◆ Information given ◆
┏━━
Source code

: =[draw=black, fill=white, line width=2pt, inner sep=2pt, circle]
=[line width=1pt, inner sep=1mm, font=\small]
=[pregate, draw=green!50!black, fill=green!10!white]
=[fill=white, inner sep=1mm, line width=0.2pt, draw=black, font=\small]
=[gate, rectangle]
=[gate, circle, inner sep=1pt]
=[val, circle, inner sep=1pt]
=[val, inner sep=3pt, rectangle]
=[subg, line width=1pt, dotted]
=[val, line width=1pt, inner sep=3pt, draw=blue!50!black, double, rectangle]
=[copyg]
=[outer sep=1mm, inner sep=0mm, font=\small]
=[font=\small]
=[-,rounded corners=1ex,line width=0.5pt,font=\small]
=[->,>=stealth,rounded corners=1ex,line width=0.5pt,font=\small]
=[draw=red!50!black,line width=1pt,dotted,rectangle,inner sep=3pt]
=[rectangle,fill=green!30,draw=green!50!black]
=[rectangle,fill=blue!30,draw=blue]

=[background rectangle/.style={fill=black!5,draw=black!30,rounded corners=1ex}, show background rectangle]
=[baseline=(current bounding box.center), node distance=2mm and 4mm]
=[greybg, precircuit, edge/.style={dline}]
┗━━
Give back the records above, character for character.

◆ Result of this exercise ◆
Source code

: =[draw=black, fill=white, line width=2pt, inner sep=2pt, circle]
=[line width=1pt, inner sep=1mm, font=\small]
=[pregate, draw=green!50!black, fill=green!10!white]
=[fill=white, inner sep=1mm, line width=0.2pt, draw=black, font=\small]
=[gate, rectangle]
=[gate, circle, inner sep=1pt]
=[val, circle, inner sep=1pt]
=[val, inner sep=3pt, rectangle]
=[subg, line width=1pt, dotted]
=[val, line width=1pt, inner sep=3pt, draw=blue!50!black, double, rectangle]
=[copyg]
=[outer sep=1mm, inner sep=0mm, font=\small]
=[font=\small]
=[-,rounded corners=1ex,line width=0.5pt,font=\small]
=[->,>=stealth,rounded corners=1ex,line width=0.5pt,font=\small]
=[draw=red!50!black,line width=1pt,dotted,rectangle,inner sep=3pt]
=[rectangle,fill=green!30,draw=green!50!black]
=[rectangle,fill=blue!30,draw=blue]

=[background rectangle/.style={fill=black!5,draw=black!30,rounded corners=1ex}, show background rectangle]
=[baseline=(current bounding box.center), node distance=2mm and 4mm]
=[greybg, precircuit, edge/.style={dline}]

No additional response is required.